Florence Taylor Hildred (1865–1932) was the first female member of Leeds Astronomical Society and later a pastor for the Unity Society of Practical Christianity in Sacramento, US, where she was the first woman in the city to conduct a marriage ceremony.

== Early life==
Florence was born in Leeds in November 1865, she was the daughter of Charles Henry Taylor, a wealthy iron foundry owner. She may have trained as a school teacher.

== Astronomy career==
Florence joined the Leeds Astronomical Society in 1895. The Society had reformed in 1892 and actively sought to recruit women. Several of the leading members were supporters of women's rights. Florence wrote and delivered lectures and prepared papers for publication. She had research interests in women's astronomical history and also women's suffrage. She delivered two lectures on 23 September 1896 and on 28 July 1897. In 1896, she lectured on Caroline Herschel, publishing it in the Society's Transactions. In 1897, she lectured on Mary Somerville.

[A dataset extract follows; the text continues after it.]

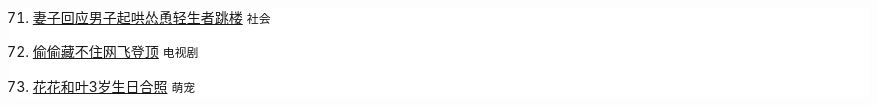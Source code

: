 71. [妻子回应男子起哄怂恿轻生者跳楼](https://m.weibo.cn/search?containerid=100103type%3D1%26t%3D10%26q%3D%23%E5%A6%BB%E5%AD%90%E5%9B%9E%E5%BA%94%E7%94%B7%E5%AD%90%E8%B5%B7%E5%93%84%E6%80%82%E6%81%BF%E8%BD%BB%E7%94%9F%E8%80%85%E8%B7%B3%E6%A5%BC%23&stream_entry_id=31&isnewpage=1&extparam=seat%3D1%26pos%3D44%26realpos%3D44%26dgr%3D0%26lcate%3D5001%26stream_entry_id%3D31%26flag%3D0%26band_rank%3D44%26c_type%3D31%26q%3D%2523%25E5%25A6%25BB%25E5%25AD%2590%25E5%259B%259E%25E5%25BA%2594%25E7%2594%25B7%25E5%25AD%2590%25E8%25B5%25B7%25E5%2593%2584%25E6%2580%2582%25E6%2581%25BF%25E8%25BD%25BB%25E7%2594%259F%25E8%2580%2585%25E8%25B7%25B3%25E6%25A5%25BC%2523%26cate%3D5001%26filter_type%3Drealtimehot%26display_time%3D1688455454%26pre_seqid%3D168845545406391209881&luicode=10000011&lfid=106003type%3D25%26t%3D3%26disable_hot%3D1%26filter_type%3Drealtimehot) `社会` 

72. [偷偷藏不住网飞登顶](https://m.weibo.cn/search?containerid=100103type%3D1%26t%3D10%26q%3D%23%E5%81%B7%E5%81%B7%E8%97%8F%E4%B8%8D%E4%BD%8F%E7%BD%91%E9%A3%9E%E7%99%BB%E9%A1%B6%23&stream_entry_id=31&isnewpage=1&extparam=seat%3D1%26pos%3D45%26realpos%3D45%26dgr%3D0%26lcate%3D5001%26stream_entry_id%3D31%26flag%3D0%26band_rank%3D45%26c_type%3D31%26q%3D%2523%25E5%2581%25B7%25E5%2581%25B7%25E8%2597%258F%25E4%25B8%258D%25E4%25BD%258F%25E7%25BD%2591%25E9%25A3%259E%25E7%2599%25BB%25E9%25A1%25B6%2523%26cate%3D5001%26filter_type%3Drealtimehot%26display_time%3D1688455454%26pre_seqid%3D168845545406391209881&luicode=10000011&lfid=106003type%3D25%26t%3D3%26disable_hot%3D1%26filter_type%3Drealtimehot) `电视剧` 

73. [花花和叶3岁生日合照](https://m.weibo.cn/search?containerid=100103type%3D1%26t%3D10%26q%3D%23%E8%8A%B1%E8%8A%B1%E5%92%8C%E5%8F%B63%E5%B2%81%E7%94%9F%E6%97%A5%E5%90%88%E7%85%A7%23&stream_entry_id=31&isnewpage=1&extparam=seat%3D1%26pos%3D46%26realpos%3D46%26dgr%3D0%26lcate%3D5001%26stream_entry_id%3D31%26flag%3D32768%26band_rank%3D46%26c_type%3D31%26q%3D%2523%25E8%258A%25B1%25E8%258A%25B1%25E5%2592%258C%25E5%258F%25B63%25E5%25B2%2581%25E7%2594%259F%25E6%2597%25A5%25E5%2590%2588%25E7%2585%25A7%2523%26cate%3D5001%26filter_type%3Drealtimehot%26display_time%3D1688455454%26pre_seqid%3D168845545406391209881&luicode=10000011&lfid=106003type%3D25%26t%3D3%26disable_hot%3D1%26filter_type%3Drealtimehot) `萌宠`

Her lecture was entitled 'Mary Somerville, the great Woman Astronomer and Mathematician' and was also published in the Society's Transactions. Florence saw Somerville's work as inspiration and direction for contemporary women who were able to benefit from increasing higher education for women that had not been available to Somerville in the 18th century. President of the Society, Washington Teasdale, commented after her lecture on the work of several women astronomers and the intellectual equality of women with men.

Florence married the Yorkshire born farmer, Charles Hildred in Leeds on 2 February 1898. In June 1898, the couple moved to Wilmont, Nobles County, Minnesota and later moved to Sacramento, California. In a letter written on her departure, Florence thanked the Society for a gift of a book and expressed her wish to remain a member of the Society.

Florence kept her ties to the Leeds Astronomical Society. In 1904, she wrote to the Society inquiring about whether they had established a public observatory, and offered to contribute £100 to start the work. The Society used the money to help found the Cecil Duncombe Observatory on Woodhouse Moor (now demolished). In 1909, she was made an Honorary member. She remained a member of the Society until at least 1921.

== Legacy==
Florence died in Sacramento on September 6, 1932, at the age of 66.

She was featured in the exhibition, Leeds to Innovation (26 October 2019 – 26 September 2020), at Leeds Industrial Museum at Armley Mills.